Sanghmitra also belongs to a much larger story of indigenous warship construction. India today builds the bulk of its new naval platforms in domestic yards: aircraft carriers at Cochin Shipyard (INS Vikrant), destroyers and frigates at Mazagon Dock Shipbuilders in Mumbai, anti-submarine and survey ships and now NGOPVs at GRSE in Kolkata, and patrol and missile vessels at Goa Shipyard. A patrol vessel is, relatively speaking, a less complex platform than a carrier or a destroyer, which makes the NGOPV programme a natural vehicle for keeping yards busy, training the workforce and feeding the indigenous supplier base of steel, propulsion, sensors and weapons. The Navy has for years described itself as a "builder's navy" — one that designs and constructs at home rather than buying off foreign slipways — and the NGOPV line is a textbook instance of that doctrine in the constabulary-vessel segment.
For Prelims
- Ship: Sanghmitra · Yard number 3039 · a Next Generation Offshore Patrol Vessel (NGOPV).
- Builder & place: Garden Reach Shipbuilders & Engineers (GRSE), Kolkata — a Defence PSU under the Ministry of Defence.
- Programme size & split: 11 NGOPVs being built concurrently at two yards — GSL Goa and GRSE Kolkata.
- Roles: surveillance and defence in the area of interest · search and rescue (SAR) · protection of offshore assets · Humanitarian Assistance and Disaster Relief (HADR) · anti-piracy missions.
- Lineage: NGOPVs succeed and augment the earlier OPV/NOPV classes (e.g. Sukanya and Saryu classes) — they add to the existing fleet rather than retiring it.
- Named after: Sanghmitra, daughter of Mauryan emperor Ashoka — associated with carrying Buddhism to Sri Lanka.
- Crest: the constellation Ursa Major (Great Bear) and a red-and-white lighthouse.
- Policy frame: indigenously designed and built — aligned with Aatmanirbhar Bharat and Make in India.
- Ceremony fact: launched 20 May 2026; a "launch" puts the hull in water and is a distinct, earlier milestone than "commissioning" (formal induction into service with the prefix INS).
Why it matters
India's security stake in the sea has grown faster than its constabulary fleet. The country sits astride the principal sea lanes of the Indian Ocean, through which a large share of global trade and energy flows, and it is responsible for an EEZ of roughly two million square kilometres dotted with offshore oil-and-gas platforms, undersea cables and fishing grounds. Watching this space — against piracy, illegal fishing, smuggling and the threat to offshore infrastructure — is mostly low-intensity, high-frequency work for which a destroyer is far too expensive a tool. OPVs are the workhorses for exactly this: long-endurance patrol, search and rescue, and disaster relief.
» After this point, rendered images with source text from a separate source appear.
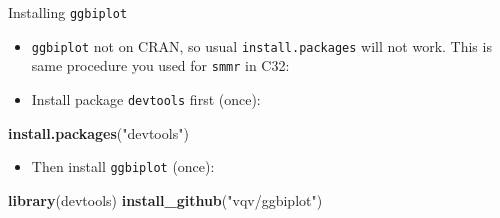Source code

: \documentclass[ignorenonframetext,]{beamer}
\newenvironment{Shaded}{\begin{snugshade}}{\end{snugshade}}
\newcommand{\KeywordTok}[1]{\textcolor[rgb]{0.13,0.29,0.53}{\textbf{#1}}}
\newcommand{\NormalTok}[1]{#1}
\newcommand{\StringTok}[1]{\textcolor[rgb]{0.31,0.60,0.02}{#1}}
\providecommand{\tightlist}{%
  \setlength{\itemsep}{0pt}\setlength{\parskip}{0pt}}
\begin{document}
\begin{frame}[fragile]{Installing \texttt{ggbiplot}}
\protect\hypertarget{installing-ggbiplot-1}{}

\begin{itemize}
\item
  \texttt{ggbiplot} not on CRAN, so usual \texttt{install.packages} will
  not work. This is same procedure you used for \texttt{smmr} in C32:
\item
  Install package \texttt{devtools} first (once):
\end{itemize}

\begin{Shaded}
\begin{Highlighting}[]
\KeywordTok{install.packages}\NormalTok{(}\StringTok{"devtools"}\NormalTok{)}
\end{Highlighting}
\end{Shaded}

\begin{itemize}
\tightlist
\item
  Then install \texttt{ggbiplot} (once):
\end{itemize}

\begin{Shaded}
\begin{Highlighting}[]
\KeywordTok{library}\NormalTok{(devtools)}
\KeywordTok{install_github}\NormalTok{(}\StringTok{"vqv/ggbiplot"}\NormalTok{)}
\end{Highlighting}
\end{Shaded}

\end{frame}
\end{document}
A run of 11 modern NGOPVs therefore addresses a real capacity gap, giving the Navy more hulls to keep the picture of the EEZ current. The HADR role is significant in its own right: India has repeatedly positioned itself as a first responder in the Indian Ocean Region, sending ships with relief stores and rescue teams after cyclones and tsunamis, and patrol vessels with good sea-keeping are well suited to this. The indigenous angle matters strategically too — building warships at home, to an Indian design, deepens the domestic defence-industrial base, reduces dependence on foreign yards, conserves foreign exchange, and creates the design and engineering skills on which future, more complex programmes depend. Each launch is thus both a capability addition and a marker of how far the public-sector shipbuilding ecosystem has matured.